What do most dealer owners think of first when they’re considering a merger? Answer: valuations. But M&A deal-facilitators Clinton Baker and Marc Johnson, co-principals at K-COE Isom, say that’s not really the best place to start.
Valuations of assets and property are naturally an important part of the process, they agree. “The key is to come up with a consistent valuation strategy for both dealers so they’re consistent and comparable,” Baker says.
But what Baker and Johnson emphasized during their presentation at the January Associated Equipment Distributors’ Summit is that formulating a comprehensive merger strategy – first – will create a foundation for managing all expectations on both sides of the would-be partnership.
Keep it real
Two steps help dealer principals keep the merger process and their expectations realistic from start to finish, according to Baker and Johnson: (A) honest self-assessment; and (B) clear conversations on key issues, which should eventually end up in a letter of intent (LOI).
Self-assessment means asking yourself, “‘Are we ready to be part of something bigger than just our family or our one or two stores that we are right now?’” Johnson explained. “To some extent, it’s okay if you say ‘no, we’re not.’ It’s not okay forever because you might get left in the dust,” he added. “Sometimes the deal at hand is the best deal you’re going to get. But sometimes there’s a better deal coming, and it’s okay for you to wait.”
Transparent conversations between the two dealer owners should precede the writing of an LOI, says Baker. And, to be clear, the Baker and Johnson standards for letters of intent are high. The more details the better because this will likely be the document you share with your manufacturers when presenting the merger plan to them.
Here’s their shortlist of what to get on the table with your prospective merger partners and into your LOI before you dive into the valuation process:
Who’s going to be the CEO? Who are the shareholders and what will their roles be? How is the board going to function? These are necessary discussions and decisions as part of the overarching merger strategy. Compensations should come into it, as well.

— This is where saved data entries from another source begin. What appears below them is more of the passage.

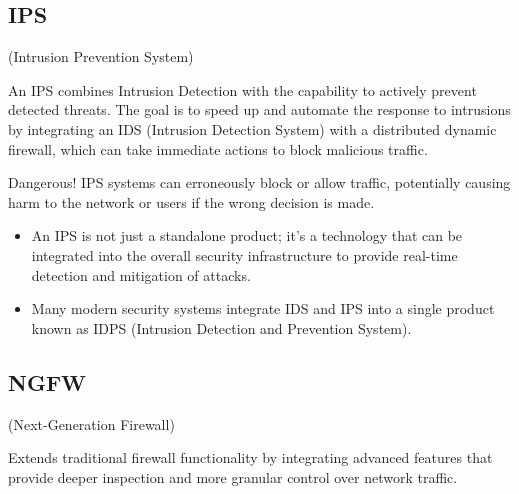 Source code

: \subsection{IPS}
\begin{center}
    (Intrusion Prevention System)
\end{center}

An IPS combines Intrusion Detection with the capability to actively prevent detected threats. The goal is to speed up and automate the response to intrusions by integrating an IDS (Intrusion Detection System) with a distributed dynamic firewall, which can take immediate actions to block malicious traffic.

\begin{tcolorbox}[colback=red!10!white, colframe=red!70!black, coltitle=white, title=Beware]
Dangerous! IPS systems can erroneously block or allow traffic, potentially causing harm to the network or users if the wrong decision is made.
\end{tcolorbox}

\begin{itemize}
    \item An IPS is not just a standalone product; it’s a technology that can be integrated into the overall security infrastructure to provide real-time detection and mitigation of attacks.
    \item Many modern security systems integrate IDS and IPS into a single product known as IDPS (Intrusion Detection and Prevention System).
\end{itemize}

\subsection{NGFW}
\begin{center}
    (Next-Generation Firewall)
\end{center}

Extends traditional firewall functionality by integrating advanced features that provide deeper inspection and more granular control over network traffic. 

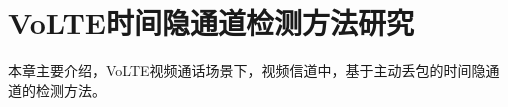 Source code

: \chapter{VoLTE时间隐通道检测方法研究}
\label{chap:analyze}

本章主要介绍，VoLTE视频通话场景下，视频信道中，基于主动丢包的时间隐通道的检测方法。






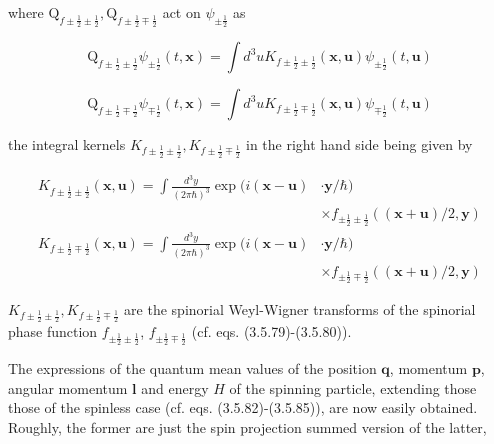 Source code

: \documentclass{article}
\begin{document}
where $\mathrm{Q}_{f \pm \frac{1}{2} \pm \frac{1}{2}}, \mathrm{Q}_{f \pm \frac{1}{2} \mp \frac{1}{2}}$ act on $\psi_{ \pm \frac{1}{2}}$ as
 
\begin{equation*}
\mathrm{Q}_{f \pm \frac{1}{2} \pm \frac{1}{2}} \psi_{ \pm \frac{1}{2}}(t, \boldsymbol{x})=\int d^{3} u K_{f \pm \frac{1}{2} \pm \frac{1}{2}}(\boldsymbol{x}, \boldsymbol{u}) \psi_{ \pm \frac{1}{2}}(t, \boldsymbol{u}) \tag{3.21.13a}
\end{equation*}
 
 
\begin{equation*}
\mathrm{Q}_{f \pm \frac{1}{2} \mp \frac{1}{2}} \psi_{\mp \frac{1}{2}}(t, \boldsymbol{x})=\int d^{3} u K_{f \pm \frac{1}{2} \mp \frac{1}{2}}(\boldsymbol{x}, \boldsymbol{u}) \psi_{\mp \frac{1}{2}}(t, \boldsymbol{u}) \tag{3.21.13b}
\end{equation*}
 
the integral kernels $K_{f \pm \frac{1}{2} \pm \frac{1}{2}}, K_{f \pm \frac{1}{2} \mp \frac{1}{2}}$ in the right hand side being given by
 
\begin{align*}
K_{f \pm \frac{1}{2} \pm \frac{1}{2}}(\boldsymbol{x}, \boldsymbol{u})=\int \frac{d^{3} y}{(2 \pi \hbar)^{3}} \exp (i(\boldsymbol{x}-\boldsymbol{u}) & \cdot \boldsymbol{y} / \hbar)  \tag{3.21.14a}\\
& \times f_{ \pm \frac{1}{2} \pm \frac{1}{2}}((\boldsymbol{x}+\boldsymbol{u}) / 2, \boldsymbol{y}) \\
K_{f \pm \frac{1}{2} \mp \frac{1}{2}}(\boldsymbol{x}, \boldsymbol{u})=\int \frac{d^{3} y}{(2 \pi \hbar)^{3}} \exp (i(\boldsymbol{x}-\boldsymbol{u}) & \cdot \boldsymbol{y} / \hbar)  \tag{3.21.14b}\\
& \times f_{ \pm \frac{1}{2} \mp \frac{1}{2}}((\boldsymbol{x}+\boldsymbol{u}) / 2, \boldsymbol{y})
\end{align*}
 
$K_{f \pm \frac{1}{2} \pm \frac{1}{2}}, K_{f \pm \frac{1}{2} \mp \frac{1}{2}}$ are the spinorial Weyl-Wigner transforms of the spinorial phase function $f_{ \pm \frac{1}{2} \pm \frac{1}{2}}$, $f_{ \pm \frac{1}{2} \mp \frac{1}{2}}$ (cf. eqs. (3.5.79)-(3.5.80)).

The expressions of the quantum mean values of the position $\boldsymbol{q}$, momentum $\boldsymbol{p}$, angular momentum $\boldsymbol{l}$ and energy $H$ of the spinning particle, extending those those of the spinless case (cf. eqs. (3.5.82)-(3.5.85)), are now easily obtained. Roughly, the former are just the spin projection summed version of the latter,
 
\end{document}
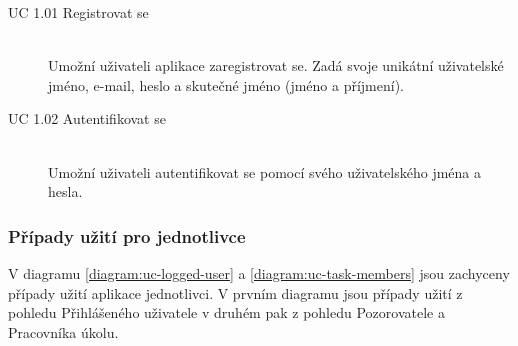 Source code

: \documentclass[thesis=B,czech]{FITthesis}[2012/06/26]
\begin{document}
			\begin{description}
				\item[UC 1.01 Registrovat se] \hfill \\
					Umožní uživateli aplikace zaregistrovat se. Zadá svoje unikátní uživatelské jméno, e-mail, heslo a skutečné jméno (jméno a příjmení).
					
				\item[UC 1.02 Autentifikovat se] \hfill \\
					Umožní uživateli autentifikovat se pomocí svého uživatelského jména a hesla.
					
			\end{description}
		
		
			\subsubsection{Případy užití pro jednotlivce}	
			V diagramu \ref{diagram:uc-logged-user} a \ref{diagram:uc-task-members} jsou zachyceny případy užití aplikace jednotlivci. V prvním diagramu jsou případy užití z pohledu Přihlášeného uživatele v druhém pak z pohledu Pozorovatele a Pracovníka úkolu.
			
			
			
\end{document}
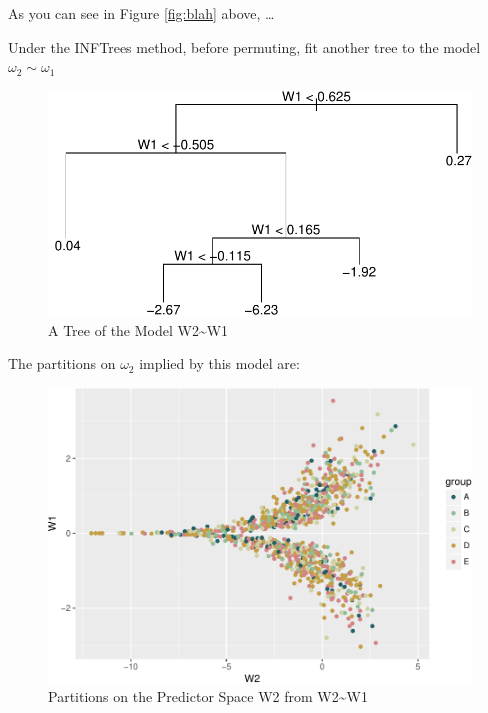 \documentclass[12pt,twoside]{reedthesis}
\begin{document}
  As you can see in Figure \ref{fig:blah} above, \ldots{}
  
  Under the INFTrees method, before permuting, fit another tree to the
  model \(\omega_2 \sim \omega_1\)
  
  \begin{figure}[htbp]
  \centering
  \includegraphics{Thesis_files/figure-latex/t2ch4-1.pdf}
  \caption{\label{fig:t2ch4}A Tree of the Model W2\textasciitilde{}W1}
  \end{figure}
  
  The partitions on \(\omega_2\) implied by this model are:
  
  \begin{figure}[htbp]
  \centering
  \includegraphics{Thesis_files/figure-latex/p4ch4-1.pdf}
  \caption{\label{fig:p4ch4}Partitions on the Predictor Space W2 from
  W2\textasciitilde{}W1}
  \end{figure}
  
\end{document}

Baker says the CEO is the one who leads the management of the organization, which may sound obvious, but when two strong, family-business leaders come together, for example, but only one will lead in the future, it’s a potentially big hurdle. Talk about it early and document your conclusions in the LOI.
Decisions about shareholders and the board are going to have their own set of complexities, particularly for merging family-owned companies. Baker says basic parameters now will lay the groundwork for future behaviors.
“The primary job of shareholders is to elect the board of directors,” he says. Whether they’re in the business or not, it’s not the role of shareholders to have a say in who the CEO is, he adds, or to demand store discounts, or to opine about other company policies.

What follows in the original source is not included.